+++ Data shown +++
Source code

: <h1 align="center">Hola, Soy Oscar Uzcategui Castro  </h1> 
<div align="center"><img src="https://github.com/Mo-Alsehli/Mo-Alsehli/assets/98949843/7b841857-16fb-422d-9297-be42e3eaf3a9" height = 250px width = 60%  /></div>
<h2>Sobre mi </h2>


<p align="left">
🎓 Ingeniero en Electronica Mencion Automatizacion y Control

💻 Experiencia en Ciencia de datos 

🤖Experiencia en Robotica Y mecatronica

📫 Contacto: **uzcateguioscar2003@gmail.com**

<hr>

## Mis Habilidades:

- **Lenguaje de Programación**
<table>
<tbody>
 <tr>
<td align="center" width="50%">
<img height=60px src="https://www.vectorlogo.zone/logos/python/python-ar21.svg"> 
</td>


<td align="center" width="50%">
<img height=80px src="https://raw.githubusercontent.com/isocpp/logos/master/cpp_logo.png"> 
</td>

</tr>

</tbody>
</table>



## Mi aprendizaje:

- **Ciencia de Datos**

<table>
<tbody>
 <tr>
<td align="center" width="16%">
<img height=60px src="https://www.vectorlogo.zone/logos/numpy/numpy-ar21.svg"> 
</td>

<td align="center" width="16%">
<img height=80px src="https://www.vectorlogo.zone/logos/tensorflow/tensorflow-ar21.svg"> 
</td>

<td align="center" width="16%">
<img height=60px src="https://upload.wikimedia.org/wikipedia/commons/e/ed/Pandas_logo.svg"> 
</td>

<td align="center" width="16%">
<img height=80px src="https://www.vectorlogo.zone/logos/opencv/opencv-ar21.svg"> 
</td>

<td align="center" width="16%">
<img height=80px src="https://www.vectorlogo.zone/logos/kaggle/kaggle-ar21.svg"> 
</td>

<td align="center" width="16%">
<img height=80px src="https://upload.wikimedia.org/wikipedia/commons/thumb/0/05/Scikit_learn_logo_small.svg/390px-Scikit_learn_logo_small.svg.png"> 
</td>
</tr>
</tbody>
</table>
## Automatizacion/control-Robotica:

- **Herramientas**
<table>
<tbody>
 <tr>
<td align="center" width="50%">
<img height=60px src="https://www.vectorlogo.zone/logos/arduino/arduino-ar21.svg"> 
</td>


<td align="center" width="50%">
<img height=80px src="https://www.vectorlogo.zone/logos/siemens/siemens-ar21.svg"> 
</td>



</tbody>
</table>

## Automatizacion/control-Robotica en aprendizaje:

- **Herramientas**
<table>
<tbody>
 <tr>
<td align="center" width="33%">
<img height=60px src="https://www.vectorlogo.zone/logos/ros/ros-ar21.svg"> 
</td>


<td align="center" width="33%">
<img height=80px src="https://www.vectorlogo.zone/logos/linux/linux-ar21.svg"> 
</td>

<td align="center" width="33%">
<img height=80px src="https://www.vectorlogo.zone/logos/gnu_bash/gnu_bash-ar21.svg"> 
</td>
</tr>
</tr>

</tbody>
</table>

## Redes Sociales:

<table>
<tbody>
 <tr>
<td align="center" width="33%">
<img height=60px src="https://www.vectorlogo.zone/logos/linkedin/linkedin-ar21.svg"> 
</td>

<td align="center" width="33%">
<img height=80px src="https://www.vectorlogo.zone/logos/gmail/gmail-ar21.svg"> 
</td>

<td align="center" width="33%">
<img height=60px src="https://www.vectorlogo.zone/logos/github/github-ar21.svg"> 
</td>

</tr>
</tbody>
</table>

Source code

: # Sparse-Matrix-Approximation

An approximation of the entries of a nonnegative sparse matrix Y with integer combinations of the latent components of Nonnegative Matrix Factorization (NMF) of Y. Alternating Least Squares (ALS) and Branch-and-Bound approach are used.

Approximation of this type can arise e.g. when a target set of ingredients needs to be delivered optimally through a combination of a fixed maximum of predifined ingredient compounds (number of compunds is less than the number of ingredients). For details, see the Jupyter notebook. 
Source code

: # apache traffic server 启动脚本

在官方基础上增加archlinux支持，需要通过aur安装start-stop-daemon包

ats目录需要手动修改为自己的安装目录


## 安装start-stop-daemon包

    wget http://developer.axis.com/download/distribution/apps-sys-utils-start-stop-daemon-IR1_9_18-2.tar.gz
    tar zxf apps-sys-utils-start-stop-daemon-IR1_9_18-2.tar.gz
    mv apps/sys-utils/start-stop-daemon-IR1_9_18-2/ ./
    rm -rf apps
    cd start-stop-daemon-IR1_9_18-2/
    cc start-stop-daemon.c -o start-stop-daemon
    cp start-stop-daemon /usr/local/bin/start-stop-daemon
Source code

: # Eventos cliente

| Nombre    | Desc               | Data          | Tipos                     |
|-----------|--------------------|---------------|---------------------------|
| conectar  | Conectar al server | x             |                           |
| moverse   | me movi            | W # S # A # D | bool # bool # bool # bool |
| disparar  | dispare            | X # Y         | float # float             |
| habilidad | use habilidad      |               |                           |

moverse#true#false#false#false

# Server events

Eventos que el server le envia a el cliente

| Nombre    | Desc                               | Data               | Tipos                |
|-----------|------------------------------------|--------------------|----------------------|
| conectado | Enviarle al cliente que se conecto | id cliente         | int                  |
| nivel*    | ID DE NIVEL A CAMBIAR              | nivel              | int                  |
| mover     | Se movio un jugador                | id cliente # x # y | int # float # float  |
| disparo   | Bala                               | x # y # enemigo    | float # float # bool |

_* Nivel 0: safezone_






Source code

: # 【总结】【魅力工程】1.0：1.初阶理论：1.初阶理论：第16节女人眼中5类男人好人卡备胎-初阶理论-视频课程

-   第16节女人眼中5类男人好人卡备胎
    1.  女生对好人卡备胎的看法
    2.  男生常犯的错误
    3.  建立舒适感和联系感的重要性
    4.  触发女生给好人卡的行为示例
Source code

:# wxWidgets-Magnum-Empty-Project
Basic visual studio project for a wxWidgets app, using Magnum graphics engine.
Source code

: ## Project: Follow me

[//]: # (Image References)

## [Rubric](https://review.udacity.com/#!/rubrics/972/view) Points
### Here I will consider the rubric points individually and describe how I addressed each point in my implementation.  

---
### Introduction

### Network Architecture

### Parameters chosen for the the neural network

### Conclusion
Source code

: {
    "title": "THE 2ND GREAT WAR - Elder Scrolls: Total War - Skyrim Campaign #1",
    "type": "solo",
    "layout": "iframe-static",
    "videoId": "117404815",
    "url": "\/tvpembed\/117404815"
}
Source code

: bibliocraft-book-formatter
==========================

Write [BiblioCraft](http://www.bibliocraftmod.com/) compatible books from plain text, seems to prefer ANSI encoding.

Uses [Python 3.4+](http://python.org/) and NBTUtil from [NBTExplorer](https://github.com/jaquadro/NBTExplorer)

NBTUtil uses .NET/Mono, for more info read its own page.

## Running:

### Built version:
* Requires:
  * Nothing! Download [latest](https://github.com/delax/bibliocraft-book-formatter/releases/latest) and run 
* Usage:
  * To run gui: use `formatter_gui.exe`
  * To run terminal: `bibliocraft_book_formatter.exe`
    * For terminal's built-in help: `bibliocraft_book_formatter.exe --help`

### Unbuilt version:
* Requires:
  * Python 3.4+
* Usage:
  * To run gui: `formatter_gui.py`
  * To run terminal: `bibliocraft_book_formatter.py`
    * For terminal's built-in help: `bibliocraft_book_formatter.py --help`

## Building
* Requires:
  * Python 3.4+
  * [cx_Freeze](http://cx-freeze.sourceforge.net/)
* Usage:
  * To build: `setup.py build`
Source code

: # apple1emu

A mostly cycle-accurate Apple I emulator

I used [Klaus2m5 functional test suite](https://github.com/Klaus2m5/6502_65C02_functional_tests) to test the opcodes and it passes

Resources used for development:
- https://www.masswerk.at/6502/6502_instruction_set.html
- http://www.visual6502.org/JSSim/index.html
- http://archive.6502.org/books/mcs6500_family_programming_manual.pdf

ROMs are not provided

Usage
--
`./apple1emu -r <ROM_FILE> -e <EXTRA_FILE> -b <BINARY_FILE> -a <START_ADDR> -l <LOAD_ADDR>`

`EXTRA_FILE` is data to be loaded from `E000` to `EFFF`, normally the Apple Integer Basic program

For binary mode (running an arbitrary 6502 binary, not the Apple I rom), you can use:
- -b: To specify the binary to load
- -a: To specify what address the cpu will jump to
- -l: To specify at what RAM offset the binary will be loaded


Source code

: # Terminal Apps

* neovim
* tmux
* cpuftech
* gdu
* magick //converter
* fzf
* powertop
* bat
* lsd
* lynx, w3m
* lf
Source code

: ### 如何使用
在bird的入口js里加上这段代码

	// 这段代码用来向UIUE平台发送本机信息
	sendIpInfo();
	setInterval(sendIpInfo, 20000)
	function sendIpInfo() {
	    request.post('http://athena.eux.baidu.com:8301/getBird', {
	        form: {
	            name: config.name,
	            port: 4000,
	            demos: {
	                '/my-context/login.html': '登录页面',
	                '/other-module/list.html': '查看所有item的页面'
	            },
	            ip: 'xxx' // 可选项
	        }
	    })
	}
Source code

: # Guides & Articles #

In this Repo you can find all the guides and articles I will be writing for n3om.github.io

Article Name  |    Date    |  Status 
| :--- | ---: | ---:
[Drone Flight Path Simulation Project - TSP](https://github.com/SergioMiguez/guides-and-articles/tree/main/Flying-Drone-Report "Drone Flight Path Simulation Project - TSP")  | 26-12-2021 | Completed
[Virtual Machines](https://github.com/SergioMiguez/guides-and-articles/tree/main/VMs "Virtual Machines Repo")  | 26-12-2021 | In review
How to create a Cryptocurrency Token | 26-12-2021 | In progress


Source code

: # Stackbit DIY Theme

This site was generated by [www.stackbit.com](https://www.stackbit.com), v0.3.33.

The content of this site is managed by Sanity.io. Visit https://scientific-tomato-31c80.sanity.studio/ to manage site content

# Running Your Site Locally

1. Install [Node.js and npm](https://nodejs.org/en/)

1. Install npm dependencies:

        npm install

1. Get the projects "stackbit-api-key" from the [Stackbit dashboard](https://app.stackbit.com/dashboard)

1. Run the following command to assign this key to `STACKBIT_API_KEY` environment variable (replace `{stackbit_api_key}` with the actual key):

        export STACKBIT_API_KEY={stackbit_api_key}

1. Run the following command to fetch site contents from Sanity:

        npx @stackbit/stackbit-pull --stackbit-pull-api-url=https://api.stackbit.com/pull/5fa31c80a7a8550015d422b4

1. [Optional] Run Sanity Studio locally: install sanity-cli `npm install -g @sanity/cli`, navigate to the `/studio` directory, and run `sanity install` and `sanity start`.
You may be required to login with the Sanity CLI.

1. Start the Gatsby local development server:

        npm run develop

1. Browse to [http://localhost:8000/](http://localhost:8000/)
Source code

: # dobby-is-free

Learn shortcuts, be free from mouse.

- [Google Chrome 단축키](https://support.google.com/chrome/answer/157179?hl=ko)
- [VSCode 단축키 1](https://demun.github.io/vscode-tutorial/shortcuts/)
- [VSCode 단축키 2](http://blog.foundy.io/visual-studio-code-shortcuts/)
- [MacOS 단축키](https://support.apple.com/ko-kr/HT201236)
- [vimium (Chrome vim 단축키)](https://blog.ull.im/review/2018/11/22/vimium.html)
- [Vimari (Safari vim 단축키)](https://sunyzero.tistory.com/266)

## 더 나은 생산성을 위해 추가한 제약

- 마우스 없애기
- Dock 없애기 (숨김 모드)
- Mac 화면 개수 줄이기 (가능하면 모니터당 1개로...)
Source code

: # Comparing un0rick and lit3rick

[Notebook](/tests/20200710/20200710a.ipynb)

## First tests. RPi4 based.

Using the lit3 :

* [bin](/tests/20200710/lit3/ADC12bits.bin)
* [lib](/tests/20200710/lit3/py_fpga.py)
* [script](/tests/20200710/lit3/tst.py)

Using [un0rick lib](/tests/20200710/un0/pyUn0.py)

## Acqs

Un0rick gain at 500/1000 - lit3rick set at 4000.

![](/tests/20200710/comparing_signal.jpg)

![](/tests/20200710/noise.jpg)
+++
» Description of the task
Copy every line of the data that holds the string "login".

» Written solution
	                '/my-context/login.html': '登录页面',
You may be required to login with the Sanity CLI.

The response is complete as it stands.